My thinking is if you can leave something out, be it a comma, other punctuation of even an extra word (such as "that") without sacrificing the meaning, you should do so. Brevity and conciseness of thought without all of the "extra-strength, free and complimentary, new and improved, silly and redundant" verbosity that makes up too much of the damn language these days (daze?).


----------



## Gerard McLean (Jan 10, 2005)

CaptainQuark said:
			
		

> I once made the mistake of reading that book in a café. I was asked to leave by a waiter who said that my laughing out loud was disturbing the other patrons!



You were probably pausing inappropriately long between laughs.
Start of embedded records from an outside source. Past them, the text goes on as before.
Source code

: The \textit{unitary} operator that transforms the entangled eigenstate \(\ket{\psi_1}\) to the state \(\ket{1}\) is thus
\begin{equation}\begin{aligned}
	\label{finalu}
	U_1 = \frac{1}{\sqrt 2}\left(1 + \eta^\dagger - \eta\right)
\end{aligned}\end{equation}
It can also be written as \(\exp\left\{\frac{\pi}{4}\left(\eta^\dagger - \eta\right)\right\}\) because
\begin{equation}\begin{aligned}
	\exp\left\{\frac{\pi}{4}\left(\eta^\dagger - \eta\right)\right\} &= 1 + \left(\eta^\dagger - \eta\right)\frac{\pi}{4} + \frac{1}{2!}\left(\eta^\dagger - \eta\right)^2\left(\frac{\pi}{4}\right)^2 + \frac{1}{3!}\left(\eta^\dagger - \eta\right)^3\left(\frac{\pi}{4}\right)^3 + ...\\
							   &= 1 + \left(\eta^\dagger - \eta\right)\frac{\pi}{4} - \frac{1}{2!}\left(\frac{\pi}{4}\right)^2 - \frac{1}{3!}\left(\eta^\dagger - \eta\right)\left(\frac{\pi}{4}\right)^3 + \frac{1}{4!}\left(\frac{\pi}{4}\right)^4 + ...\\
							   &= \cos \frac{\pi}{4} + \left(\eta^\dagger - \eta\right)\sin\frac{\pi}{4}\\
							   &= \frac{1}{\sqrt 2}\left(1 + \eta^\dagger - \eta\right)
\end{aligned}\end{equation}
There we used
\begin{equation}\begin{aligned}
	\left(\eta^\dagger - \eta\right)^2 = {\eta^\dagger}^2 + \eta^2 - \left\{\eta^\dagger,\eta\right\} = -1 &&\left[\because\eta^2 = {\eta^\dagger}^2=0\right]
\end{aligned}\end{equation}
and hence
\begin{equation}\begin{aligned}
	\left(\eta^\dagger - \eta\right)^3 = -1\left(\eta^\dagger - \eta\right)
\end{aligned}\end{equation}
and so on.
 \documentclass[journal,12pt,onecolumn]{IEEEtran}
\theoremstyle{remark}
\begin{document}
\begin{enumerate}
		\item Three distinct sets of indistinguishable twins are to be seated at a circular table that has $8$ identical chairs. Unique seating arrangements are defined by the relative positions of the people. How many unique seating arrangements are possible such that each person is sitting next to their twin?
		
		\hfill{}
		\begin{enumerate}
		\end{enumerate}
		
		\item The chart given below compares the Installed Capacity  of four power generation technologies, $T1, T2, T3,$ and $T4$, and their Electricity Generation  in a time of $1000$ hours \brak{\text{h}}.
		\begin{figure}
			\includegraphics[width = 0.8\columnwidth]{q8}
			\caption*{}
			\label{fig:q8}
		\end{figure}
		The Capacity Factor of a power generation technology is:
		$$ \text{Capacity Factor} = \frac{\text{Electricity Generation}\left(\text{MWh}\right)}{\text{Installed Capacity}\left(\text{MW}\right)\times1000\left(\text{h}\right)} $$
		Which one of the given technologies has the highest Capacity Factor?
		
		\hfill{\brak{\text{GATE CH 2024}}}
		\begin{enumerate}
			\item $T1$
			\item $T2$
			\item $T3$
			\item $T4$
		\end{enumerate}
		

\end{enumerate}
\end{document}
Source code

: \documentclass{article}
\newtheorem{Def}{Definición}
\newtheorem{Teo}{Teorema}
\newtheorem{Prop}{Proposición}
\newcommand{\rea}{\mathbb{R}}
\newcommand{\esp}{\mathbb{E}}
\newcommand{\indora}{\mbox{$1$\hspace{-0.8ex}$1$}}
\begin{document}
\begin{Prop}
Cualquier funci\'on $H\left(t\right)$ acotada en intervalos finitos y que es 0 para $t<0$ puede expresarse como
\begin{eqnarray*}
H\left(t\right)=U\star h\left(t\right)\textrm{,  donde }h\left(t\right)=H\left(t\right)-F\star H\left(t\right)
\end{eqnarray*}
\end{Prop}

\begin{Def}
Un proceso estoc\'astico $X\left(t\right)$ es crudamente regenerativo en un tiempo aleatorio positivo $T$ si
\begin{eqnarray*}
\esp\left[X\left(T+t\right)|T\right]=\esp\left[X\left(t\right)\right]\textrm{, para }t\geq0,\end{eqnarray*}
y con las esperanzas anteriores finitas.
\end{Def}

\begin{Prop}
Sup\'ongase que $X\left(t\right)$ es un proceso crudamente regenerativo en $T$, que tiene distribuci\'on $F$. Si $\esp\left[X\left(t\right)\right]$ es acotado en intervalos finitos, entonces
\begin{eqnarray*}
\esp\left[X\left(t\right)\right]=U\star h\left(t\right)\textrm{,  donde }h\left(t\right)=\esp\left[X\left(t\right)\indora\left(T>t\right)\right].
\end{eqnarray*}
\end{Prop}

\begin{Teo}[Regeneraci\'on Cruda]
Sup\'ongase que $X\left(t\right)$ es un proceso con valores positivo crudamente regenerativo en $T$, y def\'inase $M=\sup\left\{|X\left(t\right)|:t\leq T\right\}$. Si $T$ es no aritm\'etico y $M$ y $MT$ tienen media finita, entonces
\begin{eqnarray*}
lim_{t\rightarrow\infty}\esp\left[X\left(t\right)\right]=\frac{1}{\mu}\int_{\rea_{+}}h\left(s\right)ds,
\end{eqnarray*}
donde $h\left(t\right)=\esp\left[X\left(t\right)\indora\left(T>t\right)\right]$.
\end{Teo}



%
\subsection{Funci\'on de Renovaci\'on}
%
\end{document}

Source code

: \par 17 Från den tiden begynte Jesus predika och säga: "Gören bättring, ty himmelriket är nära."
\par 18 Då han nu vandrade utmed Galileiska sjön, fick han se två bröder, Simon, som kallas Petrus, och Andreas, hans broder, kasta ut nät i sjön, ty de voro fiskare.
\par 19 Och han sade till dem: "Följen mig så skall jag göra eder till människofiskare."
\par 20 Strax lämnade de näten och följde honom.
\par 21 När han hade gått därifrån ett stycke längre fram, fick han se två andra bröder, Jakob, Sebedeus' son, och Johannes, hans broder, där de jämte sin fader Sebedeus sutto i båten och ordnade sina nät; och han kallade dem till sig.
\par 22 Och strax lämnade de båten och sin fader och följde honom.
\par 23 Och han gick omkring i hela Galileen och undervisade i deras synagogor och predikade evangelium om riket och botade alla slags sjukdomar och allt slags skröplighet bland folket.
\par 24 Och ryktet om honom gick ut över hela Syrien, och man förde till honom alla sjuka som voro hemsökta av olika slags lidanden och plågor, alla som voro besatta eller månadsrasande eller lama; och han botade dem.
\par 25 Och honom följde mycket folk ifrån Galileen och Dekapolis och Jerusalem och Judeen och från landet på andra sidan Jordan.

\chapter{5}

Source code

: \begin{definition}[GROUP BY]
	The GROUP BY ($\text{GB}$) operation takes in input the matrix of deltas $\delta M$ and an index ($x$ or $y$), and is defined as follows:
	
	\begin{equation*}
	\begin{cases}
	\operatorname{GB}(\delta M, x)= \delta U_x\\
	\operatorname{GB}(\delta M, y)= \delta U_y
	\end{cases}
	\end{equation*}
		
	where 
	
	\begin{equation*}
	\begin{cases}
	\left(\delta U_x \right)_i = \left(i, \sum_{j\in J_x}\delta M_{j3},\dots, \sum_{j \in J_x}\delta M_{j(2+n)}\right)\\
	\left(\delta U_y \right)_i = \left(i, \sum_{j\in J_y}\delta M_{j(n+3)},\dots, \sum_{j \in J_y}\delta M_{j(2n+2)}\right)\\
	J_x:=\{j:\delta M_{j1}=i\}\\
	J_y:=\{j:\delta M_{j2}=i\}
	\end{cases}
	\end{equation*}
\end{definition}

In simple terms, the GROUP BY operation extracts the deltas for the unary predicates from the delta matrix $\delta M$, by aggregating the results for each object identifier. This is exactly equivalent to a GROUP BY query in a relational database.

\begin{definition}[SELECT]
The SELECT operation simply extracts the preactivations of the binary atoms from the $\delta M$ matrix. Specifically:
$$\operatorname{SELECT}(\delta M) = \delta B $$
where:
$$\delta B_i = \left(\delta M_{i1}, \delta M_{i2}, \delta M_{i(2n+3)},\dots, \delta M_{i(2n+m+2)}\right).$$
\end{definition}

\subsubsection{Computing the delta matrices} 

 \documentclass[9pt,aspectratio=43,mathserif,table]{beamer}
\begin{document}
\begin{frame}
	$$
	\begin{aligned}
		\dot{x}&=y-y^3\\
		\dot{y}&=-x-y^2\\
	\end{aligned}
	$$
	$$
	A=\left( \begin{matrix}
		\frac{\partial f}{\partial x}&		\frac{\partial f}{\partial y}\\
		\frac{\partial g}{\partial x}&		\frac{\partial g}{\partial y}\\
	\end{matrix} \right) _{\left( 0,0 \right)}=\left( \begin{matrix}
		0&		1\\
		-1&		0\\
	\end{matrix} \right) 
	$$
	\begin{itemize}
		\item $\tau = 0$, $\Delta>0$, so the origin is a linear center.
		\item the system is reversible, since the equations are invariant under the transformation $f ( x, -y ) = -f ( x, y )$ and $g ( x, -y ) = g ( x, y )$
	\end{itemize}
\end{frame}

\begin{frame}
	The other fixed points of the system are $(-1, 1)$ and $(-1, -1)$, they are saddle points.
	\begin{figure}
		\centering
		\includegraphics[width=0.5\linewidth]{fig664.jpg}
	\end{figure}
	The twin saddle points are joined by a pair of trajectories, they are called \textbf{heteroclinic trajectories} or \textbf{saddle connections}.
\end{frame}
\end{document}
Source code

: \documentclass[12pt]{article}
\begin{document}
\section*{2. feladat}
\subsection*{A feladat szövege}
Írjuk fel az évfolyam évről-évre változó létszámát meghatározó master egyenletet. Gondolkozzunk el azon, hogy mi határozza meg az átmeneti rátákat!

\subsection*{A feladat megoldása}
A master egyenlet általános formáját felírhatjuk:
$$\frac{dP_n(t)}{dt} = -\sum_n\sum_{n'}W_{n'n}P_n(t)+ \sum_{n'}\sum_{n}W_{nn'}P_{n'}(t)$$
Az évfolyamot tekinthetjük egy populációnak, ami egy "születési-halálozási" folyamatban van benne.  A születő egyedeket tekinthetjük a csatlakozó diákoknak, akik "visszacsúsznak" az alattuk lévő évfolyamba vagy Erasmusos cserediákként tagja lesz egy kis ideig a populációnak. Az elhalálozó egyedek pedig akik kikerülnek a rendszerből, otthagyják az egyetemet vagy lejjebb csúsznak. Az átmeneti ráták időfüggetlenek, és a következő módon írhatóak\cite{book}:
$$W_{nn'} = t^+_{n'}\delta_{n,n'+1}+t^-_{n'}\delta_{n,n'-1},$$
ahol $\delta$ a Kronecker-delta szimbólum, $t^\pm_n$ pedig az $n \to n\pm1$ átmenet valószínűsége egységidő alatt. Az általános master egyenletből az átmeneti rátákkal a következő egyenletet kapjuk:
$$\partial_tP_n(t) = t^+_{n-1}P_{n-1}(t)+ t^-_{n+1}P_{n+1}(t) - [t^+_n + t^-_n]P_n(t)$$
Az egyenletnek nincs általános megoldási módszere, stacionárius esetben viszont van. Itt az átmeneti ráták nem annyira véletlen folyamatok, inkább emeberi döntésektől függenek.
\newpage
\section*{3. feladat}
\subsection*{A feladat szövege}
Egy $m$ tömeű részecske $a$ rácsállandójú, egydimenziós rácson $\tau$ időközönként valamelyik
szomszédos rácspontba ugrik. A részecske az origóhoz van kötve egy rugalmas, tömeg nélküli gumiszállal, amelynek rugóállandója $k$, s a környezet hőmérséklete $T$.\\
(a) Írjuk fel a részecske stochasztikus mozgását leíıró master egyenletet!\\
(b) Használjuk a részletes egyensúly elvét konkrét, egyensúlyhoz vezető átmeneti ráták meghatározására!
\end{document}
Or perhaps you paused just before the last laugh of the chapter, making that laugh an Oxford laugh. You should perhaps re-order your laughing and pausing as to make your laughing meaning crystal clear.

I find it amusing that nothing quite sparks up a discussion board like the use or misuse of the English language.


----------



## bobw (Jan 10, 2005)

crap,, now ah have t'git a dickshunary t'see whut all these trimenjus wo'ds mean, as enny fool kin plainly see


----------



## brianleahy (Jan 10, 2005)

> I was asked to leave by a waiter who said that my laughing out loud was disturbing the other patrons!



Similar story:

Some years back when I was in college, I took a summer job doing data-entry at a clinic.   The lunch room at the clinic had a book-lending shelf; people brought in paperbacks and left them there for others to read at their leisure.  So one day while eating my brown-bag lunch, I picked up "Side Effects" by Woody Allen and began to read.

Several times I nearly laughed my ham-and-cheese out through my nose.   I tried to keep my laughter down, but it was very difficult.   I did finally attract some attention and was questioned about who I was and what I was reading.  As a temp, they didn't immediately recognize me.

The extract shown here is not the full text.